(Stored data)
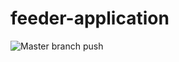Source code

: # feeder-application

![Master branch push](https://github.com/feederr/feeder-application/workflows/Master%20branch%20push/badge.svg?branch=master)
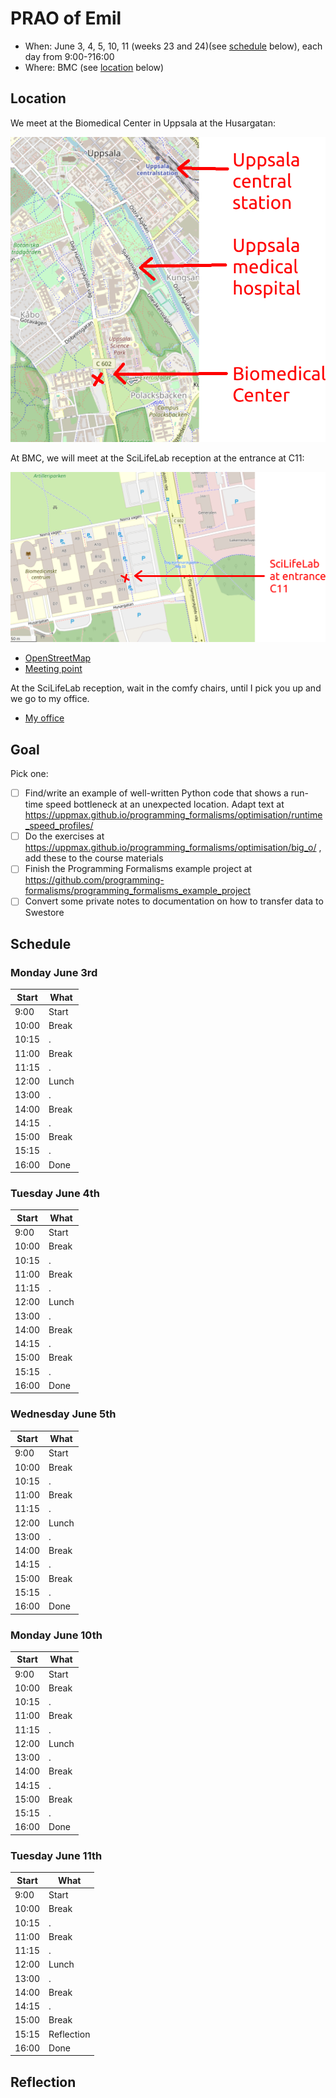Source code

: # PRAO of Emil

 * When: June 3, 4, 5, 10, 11 (weeks 23 and 24)(see [schedule](#schedule) below),
   each day from 9:00-?16:00
 * Where: BMC (see [location](#location) below)

## Location

We meet at the Biomedical Center in Uppsala at the Husargatan:

![](location_uppsala_annotated.png)

At BMC, we will meet at the SciLifeLab reception at the entrance at C11:

![](location_bmc_annotated.png)

 * [OpenStreetMap](https://www.openstreetmap.org/search?query=bmc%2C%20uppsala#map=19/59.84188/17.63697)
 * [Meeting point](https://use.mazemap.com/#v=1&center=17.636962,59.841955&zoom=19.7&campusid=49&zlevel=1&sharepoitype=poi&sharepoi=1000459927)

At the SciLifeLab reception, wait in the comfy chairs,
until I pick you up and we go to my office.

 * [My office](https://use.mazemap.com/#v=1&zlevel=4&center=17.635980,59.841862&zoom=19.9&campusid=49&desttype=poi&dest=386656)

## Goal

Pick one:

 * [ ] Find/write an example of well-written Python code 
   that shows a run-time speed bottleneck
   at an unexpected location.
   Adapt text at https://uppmax.github.io/programming_formalisms/optimisation/runtime_speed_profiles/
 * [ ] Do the exercises at https://uppmax.github.io/programming_formalisms/optimisation/big_o/ ,
   add these to the course materials
 * [ ] Finish the Programming Formalisms example project at https://github.com/programming-formalisms/programming_formalisms_example_project
 * [ ] Convert some private notes to documentation on how to
   transfer data to Swestore

## Schedule

### Monday June 3rd

Start|What
-----|-----
9:00 |Start
10:00|Break
10:15|.
11:00|Break
11:15|.
12:00|Lunch
13:00|.
14:00|Break
14:15|.
15:00|Break
15:15|.
16:00|Done

### Tuesday June 4th

Start|What
-----|-----
9:00 |Start
10:00|Break
10:15|.
11:00|Break
11:15|.
12:00|Lunch
13:00|.
14:00|Break
14:15|.
15:00|Break
15:15|.
16:00|Done

### Wednesday June 5th

Start|What
-----|-----
9:00 |Start
10:00|Break
10:15|.
11:00|Break
11:15|.
12:00|Lunch
13:00|.
14:00|Break
14:15|.
15:00|Break
15:15|.
16:00|Done

### Monday June 10th

Start|What
-----|-----
9:00 |Start
10:00|Break
10:15|.
11:00|Break
11:15|.
12:00|Lunch
13:00|.
14:00|Break
14:15|.
15:00|Break
15:15|.
16:00|Done

### Tuesday June 11th

Start|What
-----|-----
9:00 |Start
10:00|Break
10:15|.
11:00|Break
11:15|.
12:00|Lunch
13:00|.
14:00|Break
14:15|.
15:00|Break
15:15|Reflection
16:00|Done


## Reflection

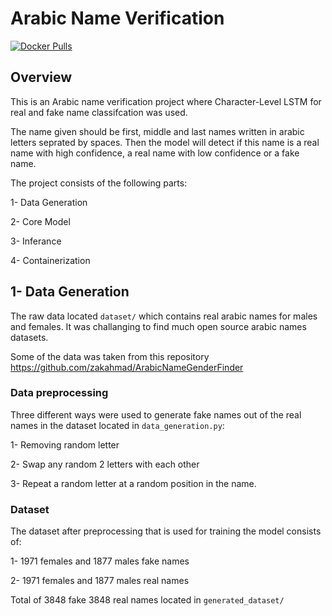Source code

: # Arabic Name Verification

<a href="https://hub.docker.com/r/mohamedgamin/digified"><img src="https://img.shields.io/docker/pulls/ultralytics/yolov5?logo=docker" alt="Docker Pulls"></a>

## Overview
This is an Arabic name verification project where Character-Level LSTM for real and fake name classifcation was used. 

The name given should be first, middle and last names written in arabic letters seprated by spaces. Then the model will detect if this name is a real name with high confidence, a real name with low confidence or a fake name.

The project consists of the following parts:

1- Data Generation

2- Core Model

3- Inferance

4- Containerization

## 1- Data Generation
The raw data located `dataset/` which contains real arabic names for males and females. It was challanging to find much open source arabic names datasets. 

Some of the data was taken from this repository https://github.com/zakahmad/ArabicNameGenderFinder

### Data preprocessing

Three different ways were used to generate fake names out of the real names in the dataset located in `data_generation.py`:

1- Removing random letter

2- Swap any random 2 letters with each other

3- Repeat a random letter at a random position in the name.

### Dataset

The dataset after preprocessing that is used for training the model consists of:

1- 1971 females and 1877 males fake names

2- 1971 females and 1877 males real names

Total of 3848 fake 3848 real names located in `generated_dataset/`





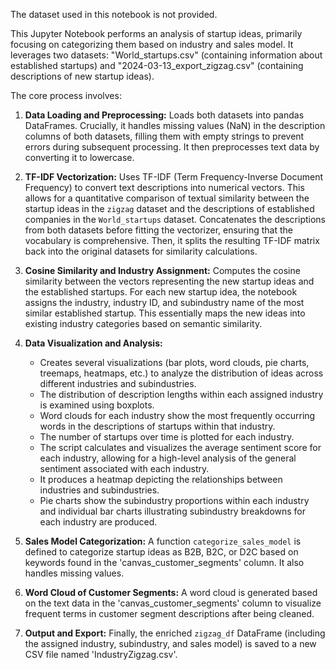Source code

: The dataset used in this notebook is not provided.

This Jupyter Notebook performs an analysis of startup ideas, primarily focusing on categorizing them based on industry and sales model. It leverages two datasets: "World_startups.csv" (containing information about established startups) and "2024-03-13_export_zigzag.csv" (containing descriptions of new startup ideas).

The core process involves:

1. **Data Loading and Preprocessing:** Loads both datasets into pandas DataFrames.  Crucially, it handles missing values (NaN) in the description columns of both datasets, filling them with empty strings to prevent errors during subsequent processing.  It then preprocesses text data by converting it to lowercase.

2. **TF-IDF Vectorization:**  Uses TF-IDF (Term Frequency-Inverse Document Frequency) to convert text descriptions into numerical vectors. This allows for a quantitative comparison of textual similarity between the startup ideas in the `zigzag` dataset and the descriptions of established companies in the `World_startups` dataset.  Concatenates the descriptions from both datasets before fitting the vectorizer, ensuring that the vocabulary is comprehensive.  Then, it splits the resulting TF-IDF matrix back into the original datasets for similarity calculations.


3. **Cosine Similarity and Industry Assignment:** Computes the cosine similarity between the vectors representing the new startup ideas and the established startups. For each new startup idea, the notebook assigns the industry, industry ID, and subindustry name of the most similar established startup. This essentially maps the new ideas into existing industry categories based on semantic similarity.

4. **Data Visualization and Analysis:**
    - Creates several visualizations (bar plots, word clouds, pie charts, treemaps, heatmaps, etc.) to analyze the distribution of ideas across different industries and subindustries.
    - The distribution of description lengths within each assigned industry is examined using boxplots.
    - Word clouds for each industry show the most frequently occurring words in the descriptions of startups within that industry.
    - The number of startups over time is plotted for each industry.
    - The script calculates and visualizes the average sentiment score for each industry, allowing for a high-level analysis of the general sentiment associated with each industry.
    - It produces a heatmap depicting the relationships between industries and subindustries.
    - Pie charts show the subindustry proportions within each industry and individual bar charts illustrating subindustry breakdowns for each industry are produced.

5. **Sales Model Categorization:** A function `categorize_sales_model` is defined to categorize startup ideas as B2B, B2C, or D2C based on keywords found in the 'canvas_customer_segments' column.  It also handles missing values.

6. **Word Cloud of Customer Segments:** A word cloud is generated based on the text data in the 'canvas_customer_segments' column to visualize frequent terms in customer segment descriptions after being cleaned.

7. **Output and Export:** Finally, the enriched `zigzag_df` DataFrame (including the assigned industry, subindustry, and sales model) is saved to a new CSV file named 'IndustryZigzag.csv'.
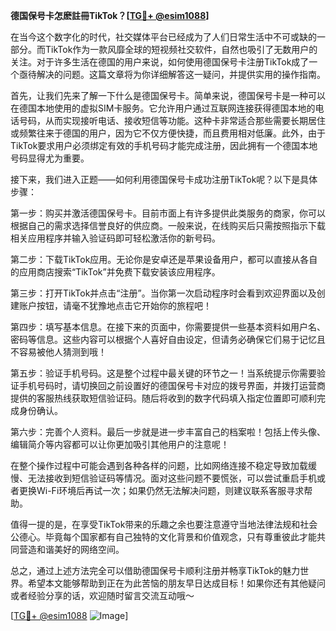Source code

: **德国保号卡怎麽註冊TikTok？[[TG💪+ @esim1088](https://t.me/s/esim1088)]**

在当今这个数字化的时代，社交媒体平台已经成为了人们日常生活中不可或缺的一部分。而TikTok作为一款风靡全球的短视频社交软件，自然也吸引了无数用户的关注。对于许多生活在德国的用户来说，如何使用德国保号卡注册TikTok成了一个亟待解决的问题。这篇文章将为你详细解答这一疑问，并提供实用的操作指南。

首先，让我们先来了解一下什么是德国保号卡。简单来说，德国保号卡是一种可以在德国本地使用的虚拟SIM卡服务。它允许用户通过互联网连接获得德国本地的电话号码，从而实现接听电话、接收短信等功能。这种卡非常适合那些需要长期居住或频繁往来于德国的用户，因为它不仅方便快捷，而且费用相对低廉。此外，由于TikTok要求用户必须绑定有效的手机号码才能完成注册，因此拥有一个德国本地号码显得尤为重要。

接下来，我们进入正题——如何利用德国保号卡成功注册TikTok呢？以下是具体步骤：

第一步：购买并激活德国保号卡。目前市面上有许多提供此类服务的商家，你可以根据自己的需求选择信誉良好的供应商。一般来说，在线购买后只需按照指示下载相关应用程序并输入验证码即可轻松激活你的新号码。

第二步：下载TikTok应用。无论你是安卓还是苹果设备用户，都可以直接从各自的应用商店搜索“TikTok”并免费下载安装该应用程序。

第三步：打开TikTok并点击“注册”。当你第一次启动程序时会看到欢迎界面以及创建账户按钮，请毫不犹豫地点击它开始你的旅程吧！

第四步：填写基本信息。在接下来的页面中，你需要提供一些基本资料如用户名、密码等信息。这些内容可以根据个人喜好自由设定，但请务必确保它们易于记忆且不容易被他人猜测到哦！

第五步：验证手机号码。这是整个过程中最关键的环节之一！当系统提示你需要验证手机号码时，请切换回之前设置好的德国保号卡对应的拨号界面，并拨打运营商提供的客服热线获取短信验证码。随后将收到的数字代码填入指定位置即可顺利完成身份确认。

第六步：完善个人资料。最后一步就是进一步丰富自己的档案啦！包括上传头像、编辑简介等内容都可以让你更加吸引其他用户的注意呢！

在整个操作过程中可能会遇到各种各样的问题，比如网络连接不稳定导致加载缓慢、无法接收到短信验证码等情况。面对这些问题不要慌张，可以尝试重启手机或者更换Wi-Fi环境后再试一次；如果仍然无法解决问题，则建议联系客服寻求帮助。

值得一提的是，在享受TikTok带来的乐趣之余也要注意遵守当地法律法规和社会公德心。毕竟每个国家都有自己独特的文化背景和价值观念，只有尊重彼此才能共同营造和谐美好的网络空间。

总之，通过上述方法完全可以借助德国保号卡顺利注册并畅享TikTok的魅力世界。希望本文能够帮助到正在为此苦恼的朋友早日达成目标！如果你还有其他疑问或者经验分享的话，欢迎随时留言交流互动哦～

[[TG💪+ @esim1088](https://t.me/s/esim1088) ![Image](https://i.postimg.cc/4NQfJmqS/Snipaste-2025-05-13-00-14-12.png)]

EXERCISE —
Go through the entries above and report every line in which the word "project" appears.

EXPECTED OUTPUT —
 * [ ] Finish the Programming Formalisms example project at https://github.com/programming-formalisms/programming_formalisms_example_project
This is an Arabic name verification project where Character-Level LSTM for real and fake name classifcation was used. 
The project consists of the following parts:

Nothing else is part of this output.